The reliance on high levels of debt came at a high price. A $2 billion fund EnerVest raised in 2013 was decimated. A key oil-production affiliate, EV Energy Partners, filed for Chapter 11 bankruptcy in Delaware last month. High-yield debt owners received 95 percent of the equity in EV Energy Partners,and EnerVest relinquished control of the firm to a separate board, though it will continue to operate the oil and gas wells.
EnerVest also turned to another private equity firm, Mountain Capital Management, to replenish another one of its funds. It cut about 250 jobs, 20 percent of its workforce. during the worst of the downturn.
As oil prices have climbed, crossing $70 a barrel before retreating recently, Walker has been optimistic. Some of the properties EnerVest acquired at a lower price during the downturn – such as hundreds of thousands of acres in Virginia’s Nora natural gas field – could provide a cushion to profits. The company collected $1.6 billion in revenue last year, up $300 million from the previous year.
EnerVest is not the only company ditching a business model that relies heavily on debt. Fieldwood Energy, a private Houston oil producer that drills almost exclusively in the Gulf of Mexico, is another such firm. During the downturn, its offshore platforms in the Gulf paid for themselves, but the money generated was far from enough to support its debt load.
In the heyday of $100 a barrel oil, Fieldwood borrowed $3.3 billion to pay for $4.4 billion in acquisitions. When crude prices crashed and revenues followed, half of the cash the company made from its offshore wells went to interest payments.
“That’s a hard thing to sustain,” Fieldwood CEO Matt McCarroll said in a recent interview. “Did we think $100 oil would last longer than it did? Yeah, probably so. Would we do that again? No way.”
Fieldwood, which paid $260 million in interest last year alone, has joined scores of other U.S. oil companies ditching debt in favor of raising money by selling equity, or ownership stakes, and funding purchases with cash. In the oil market meltdown, more than 140 North American oil producers filed for bankruptcy with a combined $90 billion in debt, according to law firm Haynes & Boone.
Fieldwood, a private equity-backed oil producer, emerged last month from the U.S. oil industry’s largest bankruptcy case since mid-2016. But McCarroll, Fieldwood’s lawyers and advisers don’t view it as a traditional bankruptcy.
Its lenders and equity holders contributed $525 million in new capital in part to fund the acquisition of deep-water Gulf assets owned by Houston’s Noble Energy – a deal it closed as it came out of bankruptcy. And how did it pay for the Noble deal?
“One-hundred percent equity,” McCarroll said.
In the downturn, even when oil prices fell to $26 a barrel in February, the cost to operate Fieldwood’s offshore wells only came to $15 a barrel.

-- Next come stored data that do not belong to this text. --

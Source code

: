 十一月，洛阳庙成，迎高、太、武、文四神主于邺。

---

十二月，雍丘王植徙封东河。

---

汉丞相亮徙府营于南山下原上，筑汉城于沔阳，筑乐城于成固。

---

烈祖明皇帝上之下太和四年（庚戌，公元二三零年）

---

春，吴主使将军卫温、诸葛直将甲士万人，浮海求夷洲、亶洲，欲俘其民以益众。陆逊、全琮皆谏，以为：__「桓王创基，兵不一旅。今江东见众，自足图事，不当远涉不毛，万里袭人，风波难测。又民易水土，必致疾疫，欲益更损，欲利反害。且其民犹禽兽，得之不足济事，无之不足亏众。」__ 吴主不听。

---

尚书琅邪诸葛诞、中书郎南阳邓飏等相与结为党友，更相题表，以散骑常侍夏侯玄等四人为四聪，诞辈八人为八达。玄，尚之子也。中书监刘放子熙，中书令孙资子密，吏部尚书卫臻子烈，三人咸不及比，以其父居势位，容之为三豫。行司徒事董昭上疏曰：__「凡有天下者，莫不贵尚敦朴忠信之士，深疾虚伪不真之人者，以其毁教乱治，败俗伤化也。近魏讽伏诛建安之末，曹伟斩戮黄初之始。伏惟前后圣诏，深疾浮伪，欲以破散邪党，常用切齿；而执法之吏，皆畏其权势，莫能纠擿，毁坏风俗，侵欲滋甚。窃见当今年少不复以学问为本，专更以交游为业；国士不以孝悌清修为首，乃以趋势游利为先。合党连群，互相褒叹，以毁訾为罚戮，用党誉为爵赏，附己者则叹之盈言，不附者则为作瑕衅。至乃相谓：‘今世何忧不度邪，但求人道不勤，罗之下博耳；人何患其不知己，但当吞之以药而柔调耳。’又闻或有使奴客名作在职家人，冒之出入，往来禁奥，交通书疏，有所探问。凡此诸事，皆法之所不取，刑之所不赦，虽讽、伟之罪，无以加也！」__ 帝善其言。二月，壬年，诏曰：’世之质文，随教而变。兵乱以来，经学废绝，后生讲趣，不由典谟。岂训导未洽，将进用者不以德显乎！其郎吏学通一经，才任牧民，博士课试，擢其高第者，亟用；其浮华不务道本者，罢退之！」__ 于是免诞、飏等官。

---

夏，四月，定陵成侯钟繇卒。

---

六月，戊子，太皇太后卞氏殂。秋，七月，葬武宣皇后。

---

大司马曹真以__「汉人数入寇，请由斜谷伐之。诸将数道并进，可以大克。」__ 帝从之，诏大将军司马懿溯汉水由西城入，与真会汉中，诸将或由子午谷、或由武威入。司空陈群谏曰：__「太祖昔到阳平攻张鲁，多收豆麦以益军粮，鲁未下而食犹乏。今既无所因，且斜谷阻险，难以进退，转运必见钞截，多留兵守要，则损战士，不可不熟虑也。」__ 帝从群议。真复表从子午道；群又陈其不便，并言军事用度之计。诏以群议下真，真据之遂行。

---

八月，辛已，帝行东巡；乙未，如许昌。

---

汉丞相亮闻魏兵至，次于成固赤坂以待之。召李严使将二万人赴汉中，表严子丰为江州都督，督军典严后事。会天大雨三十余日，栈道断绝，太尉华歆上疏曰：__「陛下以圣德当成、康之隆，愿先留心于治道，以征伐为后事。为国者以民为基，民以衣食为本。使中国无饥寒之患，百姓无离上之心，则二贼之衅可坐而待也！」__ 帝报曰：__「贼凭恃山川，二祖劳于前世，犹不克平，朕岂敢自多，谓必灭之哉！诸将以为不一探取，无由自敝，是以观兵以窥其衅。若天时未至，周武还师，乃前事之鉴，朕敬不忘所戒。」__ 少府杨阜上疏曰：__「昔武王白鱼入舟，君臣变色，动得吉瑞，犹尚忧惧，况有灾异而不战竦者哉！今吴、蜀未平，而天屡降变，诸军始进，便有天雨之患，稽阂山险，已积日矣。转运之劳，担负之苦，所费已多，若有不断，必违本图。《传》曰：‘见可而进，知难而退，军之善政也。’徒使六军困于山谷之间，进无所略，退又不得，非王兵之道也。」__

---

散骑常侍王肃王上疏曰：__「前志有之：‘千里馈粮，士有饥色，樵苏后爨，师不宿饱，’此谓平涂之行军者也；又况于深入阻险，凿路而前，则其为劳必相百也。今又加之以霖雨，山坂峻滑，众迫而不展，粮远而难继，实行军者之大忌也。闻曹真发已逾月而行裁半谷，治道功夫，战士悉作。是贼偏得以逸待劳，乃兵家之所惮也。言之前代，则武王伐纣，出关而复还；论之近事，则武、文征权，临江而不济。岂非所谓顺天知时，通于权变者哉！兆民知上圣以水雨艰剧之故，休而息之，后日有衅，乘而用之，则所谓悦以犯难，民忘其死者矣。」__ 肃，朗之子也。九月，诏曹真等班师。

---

The oil and gas wells acquired from Noble generate $300 million in cash a year.
Now, Fieldwood is looking ahead to a more profitable year as U.S. crude prices rise. The company plans to spend $350 million this year and more than $400 million next year to dispatch more drilling rigs to the Gulf of Mexico, its first drilling program in more than two years. It has two rigs in Gulf, but will send two more soon. It plans drill other deep-water wells over the next few months.
“Without a heavy debt burden and without big capital commitments, we can be opportunistic,” McCarroll said. “At these oil prices, we ought to be able to make pretty nice returns.”